# Lean2Isabelle Supplementary Artifact

This supplementary repository contains a compact, sanitized artifact for the
Lean-to-Isabelle proof-translation experiments. It includes sampled training
data, compact external-format examples, core pipeline scripts, prompt
templates, and environment instructions.

## Repository Structure

```text
.
├── dataset/
│   ├── minif2f_dsp_isa.jsonl
│   ├── split_stats.json
│   ├── schema.md
│   └── sampled_train/
│       ├── statement_sft_train_sample.jsonl
│       ├── theory_sft_train_sample.jsonl
│       ├── grpo_train_sample.jsonl
│       └── sample_manifest.json
├── pisa/
│   └── README.md
├── prompts/
├── scripts/
│   ├── pipeline.sh
│   └── train_grpo_mvp.sh
├── src/
│   ├── grpo_mvp.py
│   ├── teacher_translate.py
│   ├── train_grpo_mvp.py
│   └── verify.py
├── lean2isabelle.yml
└── lean2isabelle-ml.yml
```

## Installation

```bash
conda env create -f lean2isabelle.yml
conda activate lean2isabelle-supp
```

`lean2isabelle.yml` is the default environment for prompt construction, teacher
dry-runs, and reward smoke tests. It intentionally does not include PyTorch,
TRL, vLLM, Isabelle, PISA, or any project-specific package.
The default smoke tests do not require model weights, GPUs, Isabelle, or PISA.

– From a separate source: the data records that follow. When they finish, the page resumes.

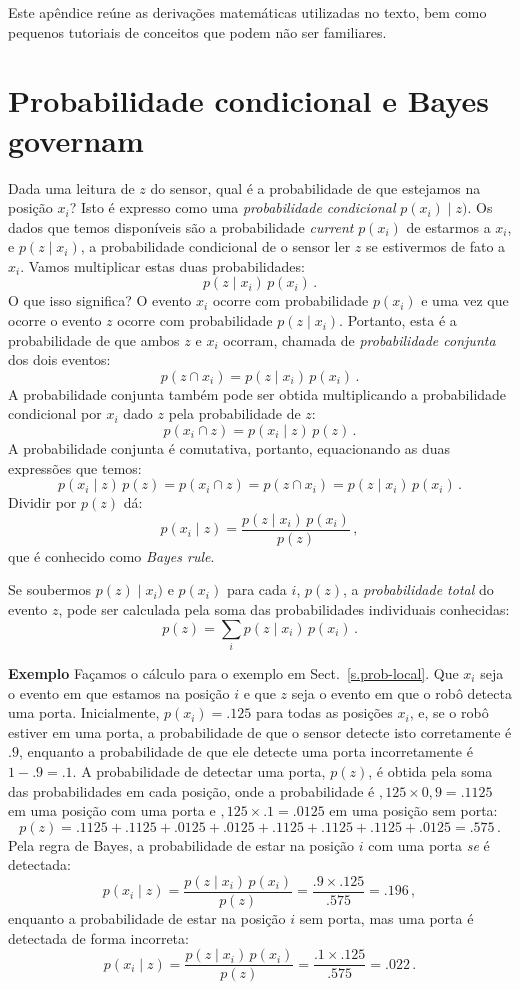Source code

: Este apêndice reúne as derivações matemáticas utilizadas no texto, bem como pequenos tutoriais de conceitos que podem não ser familiares.

\section{Probabilidade condicional e Bayes governam}\label{a.bayes}

Dada uma leitura de $z$ do sensor, qual é a probabilidade de que estejamos na posição $x_i$? Isto é expresso como uma \emph{probabilidade condicional} $p(x_i)\mid z)$. Os dados que temos disponíveis são a probabilidade \emph{current} $p(x_i)$ de estarmos a $x_i$, e $p(z\mid x_i)$, a probabilidade condicional de o sensor ler $z$ se estivermos de fato a $x_i$. Vamos multiplicar estas duas probabilidades:
\[
p(z\mid x_i)\, p(x_i)\,.
\]
O que isso significa? O evento $x_i$ ocorre com probabilidade $p(x_i)$ e uma vez que ocorre o evento $z$ ocorre com probabilidade $p(z\mid x_i)$. Portanto, esta é a probabilidade de que ambos $z$ e $x_i$ ocorram, chamada de \emph{probabilidade conjunta} dos dois eventos:
\[
p(z \cap x_i) = p(z\mid x_i)\, p(x_i)\,.
\]
A probabilidade conjunta também pode ser obtida multiplicando a probabilidade condicional por $x_i$ dado $z$ pela probabilidade de $z$:
\[
p(x_i \cap z) = p(x_i\mid z)\, p(z)\,.
\]
A probabilidade conjunta é comutativa, portanto, equacionando as duas expressões que temos:
\[
p(x_i\mid z)\, p(z) = p(x_i \cap z) = p(z \cap x_i) = p(z\mid x_i)\, p(x_i)\,.
\]
Dividir por $p(z)$ dá:
\[
p(x_i\mid z)= \frac{p(z\mid x_i)\, p(x_i)}{p(z)}\,,
\]
que é conhecido como \emph{Bayes rule}.

Se soubermos $p(z)\mid x_i)$ e $p(x_i)$ para cada $i$, $p(z)$, a \emph{probabilidade total} do evento $z$, pode ser calculada pela soma das probabilidades individuais conhecidas:
\begin{displaymath}
p(z) = \sum_i p(z\mid x_i)\, p(x_i)\,.
\end{displaymath}

\noindent\textbf{Exemplo} Façamos o cálculo para o exemplo em Sect.~\ref{s.prob-local}. Que $x_i$ seja o evento em que estamos na posição $i$ e que $z$ seja o evento em que o robô detecta uma porta. Inicialmente, $p(x_i)=.125$ para todas as posições $x_i$, e, se o robô estiver em uma porta, a probabilidade de que o sensor detecte isto corretamente é $.9$, enquanto a probabilidade de que ele detecte uma porta incorretamente é $1-.9=.1$. A probabilidade de detectar uma porta, $p(z)$, é obtida pela soma das probabilidades em cada posição, onde a probabilidade é $,125\times 0,9 = .1125$ em uma posição com uma porta e $,125\times .1= .0125$ em uma posição sem porta:
\[
p(z)=.1125 + .1125 + .0125 + .0125 + .1125 + .1125 + .1125 + .0125 = .575\,.
\]
Pela regra de Bayes, a probabilidade de estar na posição $i$ com uma porta \emph{se} é detectada:
\[
p(x_i \mid z) = \frac{p(z\mid x_i)\, p(x_i)}{p(z)}=\frac{.9\times .125}{.575} = .196\,,
\]
enquanto a probabilidade de estar na posição $i$ sem porta, mas uma porta é detectada de forma incorreta:
\[
p(x_i \mid z) = \frac{p(z\mid x_i)\, p(x_i)}{p(z)}=\frac{.1\times .125}{.575} = .022\,.
\]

For full teacher API calls or GRPO training, use the optional ML environment as
a starting point:

```bash
conda env create -f lean2isabelle-ml.yml
conda activate lean2isabelle-ml
```

The artifact is designed to run without any checkout of the full experiment
codebase. `scripts/pipeline.sh` clears `PYTHONPATH` and disables user-site
Python packages before running the smoke test.

## Smoke Test

```bash
bash scripts/pipeline.sh
```

The script compiles the core Python files, runs dry-run teacher translation for
statement and theory stages, orders sampled GRPO examples by difficulty, and
runs the GRPO-MVP prompt preparation and reward smoke test without starting
model training.

## Teacher Translation

The clean teacher-generation entry point is `src/teacher_translate.py`. It
preserves the statement and proof-stage prompt templates used by the
SFT/evaluation scripts, but omits retrieval backends, PISA filtering,
semantic-retry loops, raw logs, private endpoints, and run-state files.

```bash
python src/teacher_translate.py \
  --stage statement \
  --input dataset/sampled_train/grpo_train_sample.jsonl \
  --output outputs/statement_teacher.jsonl \
  --dry_run

python src/teacher_translate.py \
  --stage theory \
  --input dataset/sampled_train/grpo_train_sample.jsonl \
  --output outputs/theory_teacher.jsonl \
  --dry_run
```

For an OpenAI-compatible teacher API, set the key in an environment variable
and pass `--model`. The script contains no hard-coded keys, private endpoints,
local paths, logs, or PISA process management. Real API calls require the
optional ML environment, or at least `pip install openai`. Dry-run outputs
contain full prompts, and real-call outputs contain raw model generations and
provider error strings; both should be treated as derived data if run on
private inputs.

## GRPO-MVP Training

The compact training scaffold is in `src/train_grpo_mvp.py`. It includes:

- prompt construction from `dataset/sampled_train/grpo_train_sample.jsonl`;
- a bounded MVP reward wrapper where strict verifier success receives reward
  `1.0` and failed proofs receive at most `lambda_mvp`;
  - a verifier abstraction with a structural smoke-test backend and a small
    `pisa_http` adapter boundary for a local Portal-to-Isabelle wrapper;
- a TRL `GRPOTrainer` entry point for running GRPO-MVP training when model
  weights and the verifier backend are available.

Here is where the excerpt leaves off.